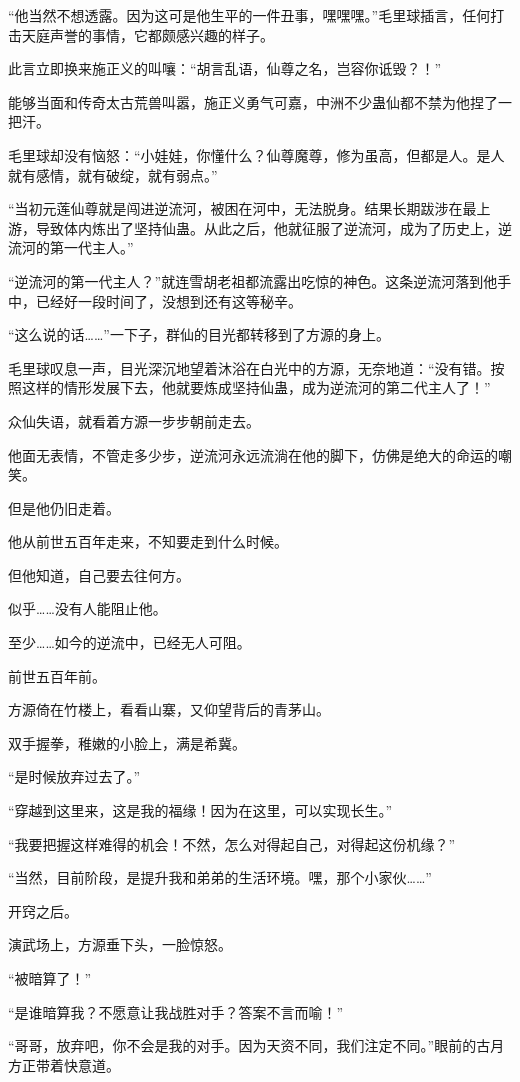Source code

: \begin{this_body}
“他当然不想透露。因为这可是他生平的一件丑事，嘿嘿嘿。”毛里球插言，任何打击天庭声誉的事情，它都颇感兴趣的样子。

此言立即换来施正义的叫嚷：“胡言乱语，仙尊之名，岂容你诋毁？！”

能够当面和传奇太古荒兽叫嚣，施正义勇气可嘉，中洲不少蛊仙都不禁为他捏了一把汗。

毛里球却没有恼怒：“小娃娃，你懂什么？仙尊魔尊，修为虽高，但都是人。是人就有感情，就有破绽，就有弱点。”

“当初元莲仙尊就是闯进逆流河，被困在河中，无法脱身。结果长期跋涉在最上游，导致体内炼出了坚持仙蛊。从此之后，他就征服了逆流河，成为了历史上，逆流河的第一代主人。”

“逆流河的第一代主人？”就连雪胡老祖都流露出吃惊的神色。这条逆流河落到他手中，已经好一段时间了，没想到还有这等秘辛。

“这么说的话……”一下子，群仙的目光都转移到了方源的身上。

毛里球叹息一声，目光深沉地望着沐浴在白光中的方源，无奈地道：“没有错。按照这样的情形发展下去，他就要炼成坚持仙蛊，成为逆流河的第二代主人了！”

众仙失语，就看着方源一步步朝前走去。

他面无表情，不管走多少步，逆流河永远流淌在他的脚下，仿佛是绝大的命运的嘲笑。

但是他仍旧走着。

他从前世五百年走来，不知要走到什么时候。

但他知道，自己要去往何方。

似乎……没有人能阻止他。

至少……如今的逆流中，已经无人可阻。

前世五百年前。

方源倚在竹楼上，看看山寨，又仰望背后的青茅山。

双手握拳，稚嫩的小脸上，满是希冀。

“是时候放弃过去了。”

“穿越到这里来，这是我的福缘！因为在这里，可以实现长生。”

“我要把握这样难得的机会！不然，怎么对得起自己，对得起这份机缘？”

“当然，目前阶段，是提升我和弟弟的生活环境。嘿，那个小家伙……”

开窍之后。

演武场上，方源垂下头，一脸惊怒。

“被暗算了！”

“是谁暗算我？不愿意让我战胜对手？答案不言而喻！”

“哥哥，放弃吧，你不会是我的对手。因为天资不同，我们注定不同。”眼前的古月方正带着快意道。


\end{this_body}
---------------
TASK ITEM → The reply should reproduce every entry above word for word and contain no pictures.

EXERCISE RESPONSE →
Source code

: \begin{this_body}
“他当然不想透露。因为这可是他生平的一件丑事，嘿嘿嘿。”毛里球插言，任何打击天庭声誉的事情，它都颇感兴趣的样子。

此言立即换来施正义的叫嚷：“胡言乱语，仙尊之名，岂容你诋毁？！”

能够当面和传奇太古荒兽叫嚣，施正义勇气可嘉，中洲不少蛊仙都不禁为他捏了一把汗。

毛里球却没有恼怒：“小娃娃，你懂什么？仙尊魔尊，修为虽高，但都是人。是人就有感情，就有破绽，就有弱点。”

“当初元莲仙尊就是闯进逆流河，被困在河中，无法脱身。结果长期跋涉在最上游，导致体内炼出了坚持仙蛊。从此之后，他就征服了逆流河，成为了历史上，逆流河的第一代主人。”

“逆流河的第一代主人？”就连雪胡老祖都流露出吃惊的神色。这条逆流河落到他手中，已经好一段时间了，没想到还有这等秘辛。

“这么说的话……”一下子，群仙的目光都转移到了方源的身上。

毛里球叹息一声，目光深沉地望着沐浴在白光中的方源，无奈地道：“没有错。按照这样的情形发展下去，他就要炼成坚持仙蛊，成为逆流河的第二代主人了！”

众仙失语，就看着方源一步步朝前走去。

他面无表情，不管走多少步，逆流河永远流淌在他的脚下，仿佛是绝大的命运的嘲笑。

但是他仍旧走着。

他从前世五百年走来，不知要走到什么时候。

但他知道，自己要去往何方。

似乎……没有人能阻止他。

至少……如今的逆流中，已经无人可阻。

前世五百年前。

方源倚在竹楼上，看看山寨，又仰望背后的青茅山。

双手握拳，稚嫩的小脸上，满是希冀。

“是时候放弃过去了。”

“穿越到这里来，这是我的福缘！因为在这里，可以实现长生。”

“我要把握这样难得的机会！不然，怎么对得起自己，对得起这份机缘？”

“当然，目前阶段，是提升我和弟弟的生活环境。嘿，那个小家伙……”

开窍之后。

演武场上，方源垂下头，一脸惊怒。

“被暗算了！”

“是谁暗算我？不愿意让我战胜对手？答案不言而喻！”

“哥哥，放弃吧，你不会是我的对手。因为天资不同，我们注定不同。”眼前的古月方正带着快意道。


\end{this_body}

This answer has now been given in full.